Step 2 - Asynchronous GMIO Transfer for Input and Synchronous GMIO Transfer for Output

Step 2 - Asynchronous GMIO Transfer for Input and Synchronous GMIO Transfer for Output - 2022.2 English

Vitis Tutorials: AI Engine (XD100)

Document ID

XD100

Release Date

2022-12-01

Version

2022.2 English

In the previous step, it was identified that the sequential manner of data transfer and kernel execution is the main bottleneck of the design performance. In this step, the AI Engine kernel is replaced with a vectorized version to reduce kernel execution time. Change the working directory to single_aie_gmio/step2. The vectorized kernel code is in aie/weighted_sum.cc.

Besides the kernel update, we try to do asynchronous GMIO transfers for inputs, but leave synchronous GMIO transfers for outputs in this step.
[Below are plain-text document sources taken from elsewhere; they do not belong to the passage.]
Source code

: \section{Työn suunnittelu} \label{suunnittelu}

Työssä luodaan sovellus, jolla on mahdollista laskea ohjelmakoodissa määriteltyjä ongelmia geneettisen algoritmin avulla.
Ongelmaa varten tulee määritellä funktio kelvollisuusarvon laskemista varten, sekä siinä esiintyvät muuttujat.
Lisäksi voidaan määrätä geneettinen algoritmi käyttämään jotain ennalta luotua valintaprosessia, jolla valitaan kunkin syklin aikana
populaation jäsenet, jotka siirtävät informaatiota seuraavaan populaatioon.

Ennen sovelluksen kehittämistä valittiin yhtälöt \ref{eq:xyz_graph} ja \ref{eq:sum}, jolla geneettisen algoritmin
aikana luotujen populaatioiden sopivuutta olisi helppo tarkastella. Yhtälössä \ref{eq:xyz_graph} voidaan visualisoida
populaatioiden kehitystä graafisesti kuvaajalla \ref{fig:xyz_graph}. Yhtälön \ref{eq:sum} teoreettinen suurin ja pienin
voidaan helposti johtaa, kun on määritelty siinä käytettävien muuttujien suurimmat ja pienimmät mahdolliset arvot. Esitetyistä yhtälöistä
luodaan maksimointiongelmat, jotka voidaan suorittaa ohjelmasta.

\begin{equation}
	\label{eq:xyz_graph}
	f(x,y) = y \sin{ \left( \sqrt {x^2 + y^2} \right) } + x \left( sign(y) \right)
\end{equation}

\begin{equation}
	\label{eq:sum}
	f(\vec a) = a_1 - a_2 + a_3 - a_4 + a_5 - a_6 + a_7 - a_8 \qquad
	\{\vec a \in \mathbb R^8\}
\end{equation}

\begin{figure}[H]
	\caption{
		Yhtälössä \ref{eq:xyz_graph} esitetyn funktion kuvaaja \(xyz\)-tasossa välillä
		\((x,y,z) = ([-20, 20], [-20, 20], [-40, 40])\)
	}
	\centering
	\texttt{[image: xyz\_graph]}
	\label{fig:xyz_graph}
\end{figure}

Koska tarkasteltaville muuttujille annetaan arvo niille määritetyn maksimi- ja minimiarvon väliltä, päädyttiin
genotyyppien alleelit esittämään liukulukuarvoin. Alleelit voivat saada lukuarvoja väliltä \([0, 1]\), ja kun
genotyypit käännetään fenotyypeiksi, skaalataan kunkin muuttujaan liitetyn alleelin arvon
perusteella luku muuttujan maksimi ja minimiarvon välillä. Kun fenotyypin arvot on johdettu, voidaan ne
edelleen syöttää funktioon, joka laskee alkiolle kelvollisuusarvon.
The purpose of mixing synchronous and asynchronous GMIO transfers is to overlap data transfer and kernel execution. Thus, the performance is further improved.

Examine the code in main function aie/graph.cpp. This time ITERATION is four, and graph is executed by four iterations with gr.run(ITERATION) and the GMIO transaction from memory to AI Engine is through non-blocking GMIO API gr.gmioIn.gm2aie_nb(dinArray,BLOCK_SIZE_in_Bytes);. It does not block the following executions. However, we will keep using blocking GMIO API for output data.

//pre-processing
...
gr.gmioIn.gm2aie_nb(dinArray,BLOCK_SIZE_in_Bytes);//Transfer all blocks input data at a time
gr.run(ITERATION); //ITERATION=4
gr.gmioOut.aie2gm(doutArray,BLOCK_SIZE_in_Bytes);//Transfer all blocks output data at a time
...
//post-processing

Although a non-blocking GMIO API is used to transfer the input data, there is no need for explicit synchronization between data transfer and kernel execution. The synchronization between input data transfer and kernel execution is guaranteed by the window buffer, meaning that every iteration of kernel execution will wait for the block of input data to be ready. The output data is synchronized using a blocking GMIO API. After the blocking API returns, the data is guaranteed to be available in DDR memory and the post-processing sequence can be safely started.